Fig 6. SEM and TEM images, and SBF-SEM 3D models, visualise the association between electron dense spacers, P10 and occlusion bodies in AcMNPV-infected TN-368 cells at 24, 48, 72 and 96 hpi.

A) SEM (i, ii, iv, v) and TEM images (iii, vi) of occlusion bodies (OBs) from Ac_p10^Rescue and AcΔp10-infected TN-368 cells. OBs from AcΔp10-infected cells are pitted with a rough surface as indicated by arrow (iv, v) and are absent of a closely associated EDS as observed for Ac_p10^Rescue (vi). Scale Bar (i) 2 μm, (ii, iv, v) 1 μm (iii, vi) 500nm. B) SBF-SEM images (i) and surface generated models (ii, iii) from AcMNPV-infected TN-368 cells highlighting P10, EDS (black arrow) and OBs. Nuclear P10 (blue) is modelled as 24, 48, 72 and 96 hpi with EDS (red) and OBs (black). Detailed observations of OBs (iii) show the progressive encapsulation process of the OBs. Abbreviations: EDS electron dense spacers, OB occlusion bodies, C cytoplasm, N nucleus. Black arrows indicate EDS. Scale bar = 3 μm.

Fig 7. Structural model for the role of cytoplasmic P10 in nuclear lysis.

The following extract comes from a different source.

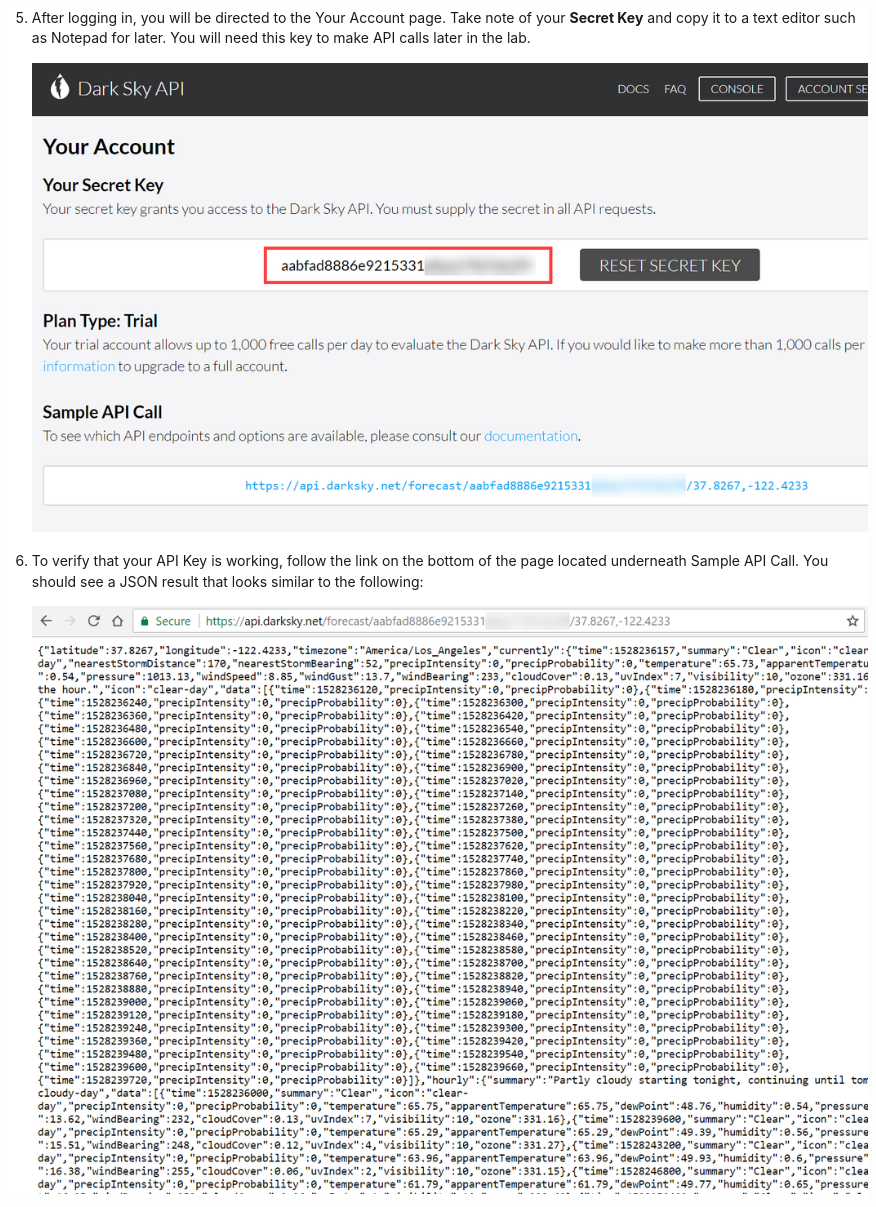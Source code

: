 5.  After logging in, you will be directed to the Your Account page. Take note of your **Secret Key** and copy it to a text editor such as Notepad for later. You will need this key to make API calls later in the lab.

    ![The Dark Sky Your Account page - copy the Secret Key](media/dark-sky-your-account.png)

6.  To verify that your API Key is working, follow the link on the bottom of the page located underneath Sample API Call. You should see a JSON result that looks similar to the following:

    ![Sample JSON result from Dark Sky API link](media/dark-sky-sample-json-result.png)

P10 (blue) presents as a thin filamentous structure that develop into a complex network of P10 tubules that wrap around the nucleus forming a peri-nuclear cage-like structure. The cage-like structure continue to remodel over time and by 96 hpi most P10 has coalesced into a polarised mass. This final remodelling is associated with loss of nuclear integrity, resulting in nuclear lysis and release of occlusion bodies.